Bones, Basques & Barcelona: Day 5

Actress Kirsten D'Aurelio's MENORCA blog from Spain continues...

"The rain in Spain falls mainly on the northern coast, according to Ollie (in a shared line with George), and sure enough I am seeing overcast skies and lush terrain. Once again, I'm in chocolate heaven with what is basically hot drinking chocolate, almost a pudding. Fantastic. This country really knows how to do chocolate! Still trying to get my ear around the Euskera. I can´t quite detect a rhythmic or melodic pattern yet, so it sounds like a rapid jumble of consonants at the moment.

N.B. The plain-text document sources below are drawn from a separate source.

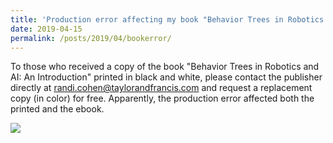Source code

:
 ```yaml
---
title: 'Production error affecting my book "Behavior Trees in Robotics and AI: An Introduction"'
date: 2019-04-15
permalink: /posts/2019/04/bookerror/
---
```


To those who received a copy of the book "Behavior Trees in Robotics and AI: An Introduction" printed in black and white, please contact the publisher directly at randi.cohen@taylorandfrancis.com and request a replacement copy (in color) for free. Apparently, the production error affected both the printed and the ebook.

![](https://user-images.githubusercontent.com/8132627/107402581-6a284f80-6b04-11eb-861a-39a844312969.png)

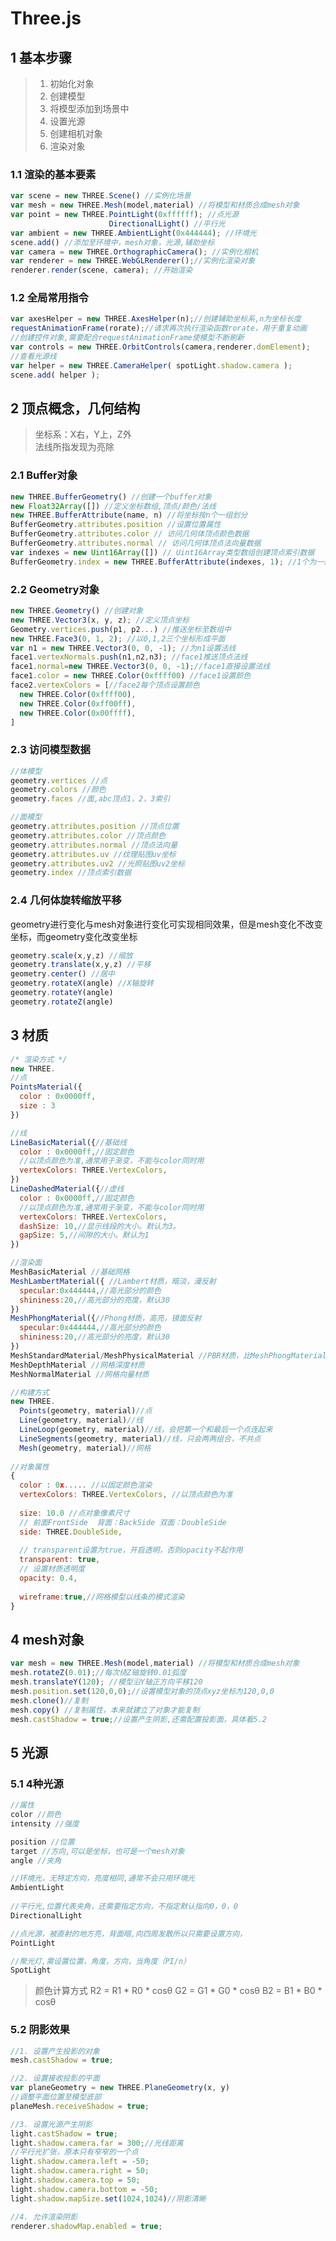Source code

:# Three.js

## <span id="1" class="title">1 基本步骤</span>

>1. 初始化对象
>2. 创建模型
>3. 将模型添加到场景中
>4. 设置光源
>5. 创建相机对象
>6. 渲染对象

### <span id="1-1" class="title">1.1 渲染的基本要素</span>
```javascript
var scene = new THREE.Scene() //实例化场景
var mesh = new THREE.Mesh(model,material) //将模型和材质合成mesh对象
var point = new THREE.PointLight(0xffffff); //点光源
                      DirectionalLight() //平行光
var ambient = new THREE.AmbientLight(0x444444); //环境光
scene.add() //添加至环境中，mesh对象，光源,辅助坐标
var camera = new THREE.OrthographicCamera(); //实例化相机
var renderer = new THREE.WebGLRenderer();//实例化渲染对象
renderer.render(scene, camera); //开始渲染
```
### <span id="1-2" class="title">1.2 全局常用指令</span>
```javascript
var axesHelper = new THREE.AxesHelper(n);//创建辅助坐标系,n为坐标长度
requestAnimationFrame(rorate);//请求再次执行渲染函数rorate，用于重复动画
//创建控件对象,需要配合requestAnimationFrame使模型不断刷新
var controls = new THREE.OrbitControls(camera,renderer.domElement);
//查看光源线
var helper = new THREE.CameraHelper( spotLight.shadow.camera );
scene.add( helper );
```

## <span id="2" class="title">2 顶点概念，几何结构</span>
> 坐标系：X右，Y上，Z外  
> 法线所指发现为亮除  

### <span id="2-1" class="title">2.1 Buffer对象</span>
```javascript
new THREE.BufferGeometry() //创建一个buffer对象  
new Float32Array([]) //定义坐标数组,顶点/颜色/法线  
new THREE.BufferAttribute(name, n) //将坐标按n个一组划分  
BufferGeometry.attributes.position //设置位置属性  
BufferGeometry.attributes.color // 访问几何体顶点颜色数据  
BufferGeometry.attributes.normal // 访问几何体顶点法向量数据    
var indexes = new Uint16Array([]) // Uint16Array类型数组创建顶点索引数据  
BufferGeometry.index = new THREE.BufferAttribute(indexes, 1); //1个为一组 
```

### <span id="2-2" class="title">2.2 Geometry对象</span>
```javascript
new THREE.Geometry() //创建对象  
new THREE.Vector3(x, y, z); //定义顶点坐标  
Geometry.vertices.push(p1, p2...) //推送坐标至数组中  
new THREE.Face3(0, 1, 2); //以0,1,2三个坐标形成平面  
var n1 = new THREE.Vector3(0, 0, -1); //为n1设置法线  
face1.vertexNormals.push(n1,n2,n3); //face1推送顶点法线  
face1.normal=new THREE.Vector3(0, 0, -1);//face1直接设置法线
face1.color = new THREE.Color(0xffff00) //face1设置颜色
face2.vertexColors = [//face2每个顶点设置颜色
  new THREE.Color(0xffff00),
  new THREE.Color(0xff00ff),
  new THREE.Color(0x00ffff),
]
```

### <span id="2-3" class="title">2.3 访问模型数据</span>
```javascript
//体模型
geometry.vertices //点
geometry.colors //颜色
geometry.faces //面,abc顶点1，2，3索引

//面模型
geometry.attributes.position //顶点位置
geometry.attributes.color //顶点颜色
geometry.attributes.normal //顶点法向量
geometry.attributes.uv //纹理贴图uv坐标
geometry.attributes.uv2 //光照贴图uv2坐标
geometry.index //顶点索引数据
```

### <span id="2-4" class="title">2.4 几何体旋转缩放平移</span>
geometry进行变化与mesh对象进行变化可实现相同效果，但是mesh变化不改变坐标，而geometry变化改变坐标
```javascript
geometry.scale(x,y,z) //缩放
geometry.translate(x,y,z) //平移
geometry.center() //居中
geometry.rotateX(angle) //X轴旋转
geometry.rotateY(angle) 
geometry.rotateZ(angle) 
```

## <span id="3" class="title">3 材质</span>
```javascript
/* 渲染方式 */
new THREE.
//点
PointsMaterial({
  color : 0x0000ff,
  size : 3
})

//线
LineBasicMaterial({//基础线
  color : 0x0000ff,//固定颜色
  //以顶点颜色为准,通常用于渐变，不能与color同时用
  vertexColors: THREE.VertexColors,
}) 
LineDashedMaterial({//虚线
  color : 0x0000ff,//固定颜色
  //以顶点颜色为准,通常用于渐变，不能与color同时用
  vertexColors: THREE.VertexColors,
  dashSize: 10,//显示线段的大小。默认为3。
  gapSize: 5,//间隙的大小。默认为1
}) 

//渲染面
MeshBasicMaterial //基础网格
MeshLambertMaterial({ //Lambert材质，暗淡，漫反射
  specular:0x444444,//高光部分的颜色
  shininess:20,//高光部分的亮度，默认30
})
MeshPhongMaterial({//Phong材质，高亮，镜面反射
  specular:0x444444,//高光部分的颜色
  shininess:20,//高光部分的亮度，默认30
}) 
MeshStandardMaterial/MeshPhysicalMaterial //PBR材质，比MeshPhongMaterial好
MeshDepthMaterial //网格深度材质
MeshNormalMaterial //网格向量材质

//构建方式
new THREE.
  Points(geometry, material)//点
  Line(geometry, material)//线
  LineLoop(geometry, material)//线，会把第一个和最后一个点连起来
  LineSegments(geometry, material)//线，只会两两组合，不共点
  Mesh(geometry, material)//网格
  
//对象属性
{
  color : 0x..... //以固定颜色渲染
  vertexColors: THREE.VertexColors, //以顶点颜色为准
  
  size: 10.0 //点对象像素尺寸
  // 前面FrontSide  背面：BackSide 双面：DoubleSide
  side: THREE.DoubleSide,
  
  // transparent设置为true，开启透明，否则opacity不起作用
  transparent: true,
  // 设置材质透明度
  opacity: 0.4,
  
  wireframe:true,//网格模型以线条的模式渲染
}
```
## <span id="4" class="title">4 mesh对象</span>
```javascript
var mesh = new THREE.Mesh(model,material) //将模型和材质合成mesh对象
mesh.rotateZ(0.01);//每次绕Z轴旋转0.01弧度
mesh.translateY(120); //模型沿Y轴正方向平移120
mesh.position.set(120,0,0);//设置模型对象的顶点xyz坐标为120,0,0
mesh.clone()//复制
mesh.copy() //复制属性，本来就建立了对象才能复制
mesh.castShadow = true;//设置产生阴影,还需配置投影面，具体看5.2
```

## <span id="5" class="title">5 光源</span>
### <span id="5-1" class="title">5.1 4种光源</span>
```javascript
//属性
color //颜色
intensity //强度

position //位置
target //方向,可以是坐标，也可是一个mesh对象
angle //夹角

//环境光，无特定方向，亮度相同,通常不会只用环境光
AmbientLight
 
//平行光,位置代表夹角，还需要指定方向，不指定默认指向0，0，0
DirectionalLight 

//点光源，被直射的地方亮，背面暗,向四周发散所以只需要设置方向，
PointLight 

//聚光灯,需设置位置，角度，方向，当角度（PI/n）
SpotLight 
```

> 颜色计算方式
> R2 = R1 * R0 * cosθ
> G2 = G1 * G0 * cosθ
> B2 = B1 * B0 * cosθ

### <span id="5-2" class="title">5.2 阴影效果</span>
```javascript
//1. 设置产生投影的对象
mesh.castShadow = true;

//2. 设置接收投影的平面
var planeGeometry = new THREE.PlaneGeometry(x, y)
//调整平面位置至模型底部
planeMesh.receiveShadow = true;

//3. 设置光源产生阴影
light.castShadow = true;
light.shadow.camera.far = 300;//光线距离
//平行光扩张，原本只有窄窄的一个点
light.shadow.camera.left = -50;
light.shadow.camera.right = 50;
light.shadow.camera.top = 50;
light.shadow.camera.bottom = -50;
light.shadow.mapSize.set(1024,1024)//阴影清晰

//4. 允许渲染阴影
renderer.shadowMap.enabled = true;
```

We boarded a bus for Gernika (Guernica in Spanish) today, the symbolic center of Basqueland, and saw 3 important sites that certainly would be a part of Ollie`s heritage. First, the Peace Museum, a theme museum which documents the horrific 1937 bombing by the Nazis and Italians that razed this peaceful Basque village. Visitors are asked to contemplate concepts and tools for conflict resolution, and there are profiles of the world's peacemakers, who get so little coverage compared to the warmakers. My favorite quote: "violence is the last refuge of the incompetent" (Isaac Asimov). See this inspiring place at

Next stop: the Assembly House and the Tree of Gernika. Since the Middle Ages, the 7 Basque territories have each sent representatives here to uphold the ancient fueros (laws), many of which were quite progressive for their time and would have directly conflicted with the US Patriot Act. The oak tree is a universal symbol of unity for the Basque people and there is controversy over how it survived the 1937 bombing. But survive it did--very much like the Basques themselves.

So, all this evidence of Basques as a collaborative, peaceable people is a contradiction with the modern image of the violent terrorist Basque nationalist. No wonder Ollie has trouble sorting this out for herself.

Finally, the Basque Cultural museum, where we learned about Basque history, geography, language, sports, legends, Proverbs, and my favorite part: music. Videos of traditional dances were accompanied by flute and drum songs, so I heard the sound that according to the script should begin and end the play. I learned that Ravel was Basque, and now "Bolero" makes so much cultural sense to me (dominant flute and drum.)

Ended our Guernica visit with another pintxos crawl, featuring slightly different(more Basque?) cuisine. OMG--I think I ate octopus. Or squid. Or anemone. All 3 are popular. I chewed through a little suction cup thingy......but mild tasting. These pubs and stores all play American pop music, so we're eating these exotic things but hearing Beach Boys and Whitney Houston. Back to Bilbao on a very efficient bus, and then we fell asleep watching a televised pelota match. Tomorrow: our dinner with the Basques!"